WHAT IS EXPECTED: Answer with a number only: how many lines of the data contain "isabellebody"?

INPUT DATA:
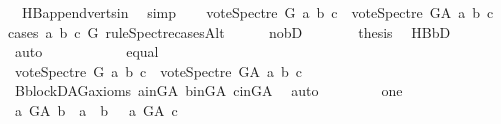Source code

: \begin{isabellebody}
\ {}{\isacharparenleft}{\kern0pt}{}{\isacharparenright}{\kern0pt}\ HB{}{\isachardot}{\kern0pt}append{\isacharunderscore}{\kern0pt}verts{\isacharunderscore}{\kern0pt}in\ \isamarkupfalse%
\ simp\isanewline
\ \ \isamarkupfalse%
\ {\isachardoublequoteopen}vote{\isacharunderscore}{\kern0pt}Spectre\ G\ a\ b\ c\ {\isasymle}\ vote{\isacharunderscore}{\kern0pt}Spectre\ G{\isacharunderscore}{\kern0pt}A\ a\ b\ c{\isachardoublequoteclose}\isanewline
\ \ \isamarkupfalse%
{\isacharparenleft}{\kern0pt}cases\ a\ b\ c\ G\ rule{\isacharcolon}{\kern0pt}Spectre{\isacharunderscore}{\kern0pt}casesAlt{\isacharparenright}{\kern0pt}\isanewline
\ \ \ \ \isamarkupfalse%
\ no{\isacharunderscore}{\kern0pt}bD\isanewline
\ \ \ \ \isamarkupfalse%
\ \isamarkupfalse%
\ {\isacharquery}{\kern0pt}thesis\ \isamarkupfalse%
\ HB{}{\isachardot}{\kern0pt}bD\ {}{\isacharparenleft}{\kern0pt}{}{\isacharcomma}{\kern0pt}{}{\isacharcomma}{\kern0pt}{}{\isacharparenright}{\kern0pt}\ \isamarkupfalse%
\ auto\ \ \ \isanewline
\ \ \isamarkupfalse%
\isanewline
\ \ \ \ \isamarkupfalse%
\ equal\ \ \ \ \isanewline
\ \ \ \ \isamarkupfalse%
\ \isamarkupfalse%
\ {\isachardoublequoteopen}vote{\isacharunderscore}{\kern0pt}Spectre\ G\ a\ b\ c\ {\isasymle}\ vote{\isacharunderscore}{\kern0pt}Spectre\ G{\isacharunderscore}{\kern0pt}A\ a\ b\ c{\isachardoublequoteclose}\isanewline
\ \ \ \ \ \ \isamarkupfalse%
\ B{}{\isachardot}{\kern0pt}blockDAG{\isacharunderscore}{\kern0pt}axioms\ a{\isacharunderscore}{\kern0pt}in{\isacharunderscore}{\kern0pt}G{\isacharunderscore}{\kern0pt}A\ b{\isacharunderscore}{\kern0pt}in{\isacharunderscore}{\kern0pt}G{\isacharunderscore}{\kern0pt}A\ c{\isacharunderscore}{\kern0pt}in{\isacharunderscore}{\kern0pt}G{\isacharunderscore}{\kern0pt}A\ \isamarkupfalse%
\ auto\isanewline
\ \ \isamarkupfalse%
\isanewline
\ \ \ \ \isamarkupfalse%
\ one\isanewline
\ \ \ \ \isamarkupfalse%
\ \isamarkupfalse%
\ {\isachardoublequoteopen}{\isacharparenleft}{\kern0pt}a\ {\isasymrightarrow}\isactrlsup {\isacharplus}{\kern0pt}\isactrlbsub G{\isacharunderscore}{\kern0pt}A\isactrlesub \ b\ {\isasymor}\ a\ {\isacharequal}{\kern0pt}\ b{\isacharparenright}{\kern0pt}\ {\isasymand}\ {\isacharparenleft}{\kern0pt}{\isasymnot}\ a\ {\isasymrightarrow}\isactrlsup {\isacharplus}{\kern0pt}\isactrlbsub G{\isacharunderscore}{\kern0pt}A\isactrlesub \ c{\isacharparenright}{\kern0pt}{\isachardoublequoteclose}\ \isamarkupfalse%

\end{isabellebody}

TASK RESPONSE: 2